If you write too the Parrot rescue centre (they have a web and facebook page) theyll give you plenty of advice.


----------



## junglelove (Mar 14, 2012)

its a lot harder with hand raised animals as they see humans as one of them which is completely understandable.
ive seen red tailed balcks (handraised) in an aviary with other species and they dont mingle with the other birds if you walk in then they are straight onto you because you are one of them not the other strange creatures with feathers!


----------



## Frozenmouse (Mar 14, 2012)

some bond some dont you cant make them be friends, if there is a personality clash i hate to say it they will never get along.


----------



## vampstorso (Mar 14, 2012)

Why did the Avian vet feel the bird needs more time with other birds? Is he not able to be with people often?

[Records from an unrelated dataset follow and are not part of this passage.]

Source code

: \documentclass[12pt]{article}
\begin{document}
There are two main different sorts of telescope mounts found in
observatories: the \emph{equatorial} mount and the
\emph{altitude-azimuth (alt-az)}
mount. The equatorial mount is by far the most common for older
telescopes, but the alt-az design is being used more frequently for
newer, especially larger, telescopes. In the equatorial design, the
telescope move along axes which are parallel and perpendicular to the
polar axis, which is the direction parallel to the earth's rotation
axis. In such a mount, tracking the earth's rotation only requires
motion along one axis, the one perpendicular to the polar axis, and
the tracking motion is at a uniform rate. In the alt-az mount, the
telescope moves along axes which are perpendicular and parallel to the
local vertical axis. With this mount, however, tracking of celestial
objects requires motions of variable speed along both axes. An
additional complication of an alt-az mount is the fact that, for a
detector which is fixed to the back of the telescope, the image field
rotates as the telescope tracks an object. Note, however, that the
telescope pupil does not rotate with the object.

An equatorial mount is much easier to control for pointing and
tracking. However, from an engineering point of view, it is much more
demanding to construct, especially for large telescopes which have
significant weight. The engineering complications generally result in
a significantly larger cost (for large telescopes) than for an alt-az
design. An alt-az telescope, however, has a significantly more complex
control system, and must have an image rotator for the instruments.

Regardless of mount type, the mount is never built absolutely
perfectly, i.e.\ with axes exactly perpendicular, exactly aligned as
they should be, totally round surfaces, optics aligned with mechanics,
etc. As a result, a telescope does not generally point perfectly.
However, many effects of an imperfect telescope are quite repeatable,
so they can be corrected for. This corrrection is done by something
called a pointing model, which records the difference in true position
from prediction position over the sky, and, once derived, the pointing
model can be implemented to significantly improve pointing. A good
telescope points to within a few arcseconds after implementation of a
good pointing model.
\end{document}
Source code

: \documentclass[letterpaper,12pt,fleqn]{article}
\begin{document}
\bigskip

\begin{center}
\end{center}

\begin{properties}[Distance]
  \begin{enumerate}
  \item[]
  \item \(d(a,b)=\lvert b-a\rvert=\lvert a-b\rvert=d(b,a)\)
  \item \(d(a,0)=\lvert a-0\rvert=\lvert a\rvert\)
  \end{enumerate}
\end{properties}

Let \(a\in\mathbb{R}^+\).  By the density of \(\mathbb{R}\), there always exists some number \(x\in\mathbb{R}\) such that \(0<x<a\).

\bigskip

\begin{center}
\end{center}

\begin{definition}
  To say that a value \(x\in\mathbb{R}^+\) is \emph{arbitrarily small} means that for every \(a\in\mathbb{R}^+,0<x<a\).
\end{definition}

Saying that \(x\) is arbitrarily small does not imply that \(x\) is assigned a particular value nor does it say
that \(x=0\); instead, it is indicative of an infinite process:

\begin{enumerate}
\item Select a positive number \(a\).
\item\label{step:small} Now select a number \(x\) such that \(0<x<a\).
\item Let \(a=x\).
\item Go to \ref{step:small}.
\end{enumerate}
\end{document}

A week is really early days, parrots often dont like their New owners in a week let alone another bird moving in on their space, some bond instantly, some take time


----------



## Bec (Mar 14, 2012)

I have red and yellow tail black cockatoos in the same big avery only 4 to the cage. They get on alright i wouldn't say there the best of friends. I hand raised last year a red and yellow tail black cockatoo and they both hate each other just as much. The red tail loves being out the back in an avery with other birds how ever my yellow tail is very jelious and can't be with other bird's. Your sulpher crested cockatoo is feeling intimadated by your new bird. I would have two seperate cages and slowly try to introduce them. I can't say they will ever get along though. Ive bred and raised lots of birds and cockatoos seem to be the best pets if there let on there own with human interaction. Your birds may or may not ever get along but thats the risk you take with any parrot species. Good luck.


----------



## joeplant57 (Mar 14, 2012)

Hi guys, they don't have cages in doors, they have separate perches which we put closer to each other. Luckily they don't fight with each other which is the only bonus. Has for buying a younger Bird for the Sulpher, a Black Cockatoo does not wean till 8 or 9 months of age so she is very young. Guess time might sort this one out out guys guess I could feed them to my Pythons now that would sort em out lol.. Just kidding no come back please. Cheers guys Joe



vampstorso said:


> Why did the Avian vet feel the bird needs more time with other birds? Is he not able to be with people often?
> 
> 
> A week is really early days, parrots often dont like their New owners in a week let alone another bird moving in on their space, some bond instantly, some take time


Because we have had Charley girl from 4 weeks of age and she is getting to the age where if little problems are not put right now we will have major problems in about a year time. Ever seen a Sulpher who is out of hand when her bonded partner be it man or woman as left for work? Not pretty. The Avian vet reckons the other bird will help to overcome any problems. Hey he is the vet I am a mere mortal lol. Regards Joe


----------



## Leasdraco (Mar 14, 2012)

It may take awhile but the birds should become friends.it wont happen overnight if the Sulpher has spent a lot of time with people.if they arnt actually fighting,that's a good start


----------



## Manda1032 (Mar 14, 2012)

I would not leave these birds alone together. They may never be friends. Always remember that they have the capacity to kill each other. I have seen the destruction of a sulphur first hand. I agree with *vampstorso* What avian vet would suggest a companion bird needs a bird companion.


----------



## Erebos (Mar 14, 2012)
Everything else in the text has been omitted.